◆ Try it: Please retype all the data below exactly, line for line.

[Excerpts from a dataset]
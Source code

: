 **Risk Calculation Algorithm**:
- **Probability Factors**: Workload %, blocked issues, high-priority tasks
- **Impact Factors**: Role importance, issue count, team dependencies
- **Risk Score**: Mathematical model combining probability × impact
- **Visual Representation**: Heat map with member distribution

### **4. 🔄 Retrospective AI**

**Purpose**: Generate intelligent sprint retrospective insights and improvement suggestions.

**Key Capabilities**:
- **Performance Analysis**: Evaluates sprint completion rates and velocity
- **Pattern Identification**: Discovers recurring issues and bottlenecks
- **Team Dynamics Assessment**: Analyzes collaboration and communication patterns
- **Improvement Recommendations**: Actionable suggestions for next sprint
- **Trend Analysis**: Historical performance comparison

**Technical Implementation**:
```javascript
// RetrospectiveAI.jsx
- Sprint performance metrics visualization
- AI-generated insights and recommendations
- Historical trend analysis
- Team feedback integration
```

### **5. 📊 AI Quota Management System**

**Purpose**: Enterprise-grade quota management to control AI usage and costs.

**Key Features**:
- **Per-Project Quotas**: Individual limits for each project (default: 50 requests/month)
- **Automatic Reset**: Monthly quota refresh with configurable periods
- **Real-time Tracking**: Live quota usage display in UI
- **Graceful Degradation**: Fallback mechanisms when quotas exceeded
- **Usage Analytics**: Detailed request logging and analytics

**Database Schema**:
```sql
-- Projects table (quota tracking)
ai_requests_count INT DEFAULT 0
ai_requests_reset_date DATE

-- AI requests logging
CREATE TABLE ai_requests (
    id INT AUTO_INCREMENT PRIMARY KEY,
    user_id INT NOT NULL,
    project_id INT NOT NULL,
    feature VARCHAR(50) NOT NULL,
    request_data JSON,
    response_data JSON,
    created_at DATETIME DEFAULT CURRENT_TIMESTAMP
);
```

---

◆ Completed exercise:
Source code

: **Risk Calculation Algorithm**:
- **Probability Factors**: Workload %, blocked issues, high-priority tasks
- **Impact Factors**: Role importance, issue count, team dependencies
- **Risk Score**: Mathematical model combining probability × impact
- **Visual Representation**: Heat map with member distribution

### **4. 🔄 Retrospective AI**

**Purpose**: Generate intelligent sprint retrospective insights and improvement suggestions.

**Key Capabilities**:
- **Performance Analysis**: Evaluates sprint completion rates and velocity
- **Pattern Identification**: Discovers recurring issues and bottlenecks
- **Team Dynamics Assessment**: Analyzes collaboration and communication patterns
- **Improvement Recommendations**: Actionable suggestions for next sprint
- **Trend Analysis**: Historical performance comparison

**Technical Implementation**:
```javascript
// RetrospectiveAI.jsx
- Sprint performance metrics visualization
- AI-generated insights and recommendations
- Historical trend analysis
- Team feedback integration
```

### **5. 📊 AI Quota Management System**

**Purpose**: Enterprise-grade quota management to control AI usage and costs.

**Key Features**:
- **Per-Project Quotas**: Individual limits for each project (default: 50 requests/month)
- **Automatic Reset**: Monthly quota refresh with configurable periods
- **Real-time Tracking**: Live quota usage display in UI
- **Graceful Degradation**: Fallback mechanisms when quotas exceeded
- **Usage Analytics**: Detailed request logging and analytics

**Database Schema**:
```sql
-- Projects table (quota tracking)
ai_requests_count INT DEFAULT 0
ai_requests_reset_date DATE

-- AI requests logging
CREATE TABLE ai_requests (
    id INT AUTO_INCREMENT PRIMARY KEY,
    user_id INT NOT NULL,
    project_id INT NOT NULL,
    feature VARCHAR(50) NOT NULL,
    request_data JSON,
    response_data JSON,
    created_at DATETIME DEFAULT CURRENT_TIMESTAMP
);
```

---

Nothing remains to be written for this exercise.